- [Exercise directions]:
Starting from the first line below, repeat the data exactly through to the last.

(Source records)
↓↓↓

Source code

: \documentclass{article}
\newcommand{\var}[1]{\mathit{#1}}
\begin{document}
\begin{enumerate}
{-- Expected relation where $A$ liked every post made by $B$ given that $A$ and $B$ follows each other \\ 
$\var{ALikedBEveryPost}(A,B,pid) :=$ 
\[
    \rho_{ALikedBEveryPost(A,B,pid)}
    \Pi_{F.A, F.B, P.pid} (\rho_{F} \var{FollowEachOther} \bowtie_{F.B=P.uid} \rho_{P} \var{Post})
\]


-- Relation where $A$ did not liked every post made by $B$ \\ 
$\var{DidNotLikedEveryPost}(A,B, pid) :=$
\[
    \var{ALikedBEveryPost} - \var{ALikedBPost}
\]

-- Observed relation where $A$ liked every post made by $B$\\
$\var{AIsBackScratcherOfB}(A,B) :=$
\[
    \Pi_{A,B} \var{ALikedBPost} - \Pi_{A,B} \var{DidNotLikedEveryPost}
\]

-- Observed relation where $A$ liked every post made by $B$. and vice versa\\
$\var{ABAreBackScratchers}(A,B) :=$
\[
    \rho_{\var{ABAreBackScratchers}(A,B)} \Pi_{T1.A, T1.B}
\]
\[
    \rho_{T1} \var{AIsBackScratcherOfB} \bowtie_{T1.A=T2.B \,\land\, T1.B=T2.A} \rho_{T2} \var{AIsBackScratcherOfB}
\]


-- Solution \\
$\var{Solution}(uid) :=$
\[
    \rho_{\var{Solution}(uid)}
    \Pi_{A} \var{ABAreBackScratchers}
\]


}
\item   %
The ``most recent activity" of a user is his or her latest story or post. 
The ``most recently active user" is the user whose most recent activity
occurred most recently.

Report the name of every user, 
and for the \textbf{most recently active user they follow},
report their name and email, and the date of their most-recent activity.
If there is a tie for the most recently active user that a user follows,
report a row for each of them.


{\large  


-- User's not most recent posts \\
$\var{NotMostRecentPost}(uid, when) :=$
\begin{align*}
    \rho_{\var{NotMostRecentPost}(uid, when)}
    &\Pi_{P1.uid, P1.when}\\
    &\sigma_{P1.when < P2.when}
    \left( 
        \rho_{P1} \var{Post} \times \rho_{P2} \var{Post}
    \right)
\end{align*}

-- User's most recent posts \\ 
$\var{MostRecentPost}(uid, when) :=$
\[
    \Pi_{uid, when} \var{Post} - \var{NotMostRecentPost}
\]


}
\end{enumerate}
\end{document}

↑↑↑

- [Problem solution]:
Source code

: \documentclass{article}
\newcommand{\var}[1]{\mathit{#1}}
\begin{document}
\begin{enumerate}
{-- Expected relation where $A$ liked every post made by $B$ given that $A$ and $B$ follows each other \\ 
$\var{ALikedBEveryPost}(A,B,pid) :=$ 
\[
    \rho_{ALikedBEveryPost(A,B,pid)}
    \Pi_{F.A, F.B, P.pid} (\rho_{F} \var{FollowEachOther} \bowtie_{F.B=P.uid} \rho_{P} \var{Post})
\]


-- Relation where $A$ did not liked every post made by $B$ \\ 
$\var{DidNotLikedEveryPost}(A,B, pid) :=$
\[
    \var{ALikedBEveryPost} - \var{ALikedBPost}
\]

-- Observed relation where $A$ liked every post made by $B$\\
$\var{AIsBackScratcherOfB}(A,B) :=$
\[
    \Pi_{A,B} \var{ALikedBPost} - \Pi_{A,B} \var{DidNotLikedEveryPost}
\]

-- Observed relation where $A$ liked every post made by $B$. and vice versa\\
$\var{ABAreBackScratchers}(A,B) :=$
\[
    \rho_{\var{ABAreBackScratchers}(A,B)} \Pi_{T1.A, T1.B}
\]
\[
    \rho_{T1} \var{AIsBackScratcherOfB} \bowtie_{T1.A=T2.B \,\land\, T1.B=T2.A} \rho_{T2} \var{AIsBackScratcherOfB}
\]


-- Solution \\
$\var{Solution}(uid) :=$
\[
    \rho_{\var{Solution}(uid)}
    \Pi_{A} \var{ABAreBackScratchers}
\]


}
\item   %
The ``most recent activity" of a user is his or her latest story or post. 
The ``most recently active user" is the user whose most recent activity
occurred most recently.

Report the name of every user, 
and for the \textbf{most recently active user they follow},
report their name and email, and the date of their most-recent activity.
If there is a tie for the most recently active user that a user follows,
report a row for each of them.


{\large  


-- User's not most recent posts \\
$\var{NotMostRecentPost}(uid, when) :=$
\begin{align*}
    \rho_{\var{NotMostRecentPost}(uid, when)}
    &\Pi_{P1.uid, P1.when}\\
    &\sigma_{P1.when < P2.when}
    \left( 
        \rho_{P1} \var{Post} \times \rho_{P2} \var{Post}
    \right)
\end{align*}

-- User's most recent posts \\ 
$\var{MostRecentPost}(uid, when) :=$
\[
    \Pi_{uid, when} \var{Post} - \var{NotMostRecentPost}
\]


}
\end{enumerate}
\end{document}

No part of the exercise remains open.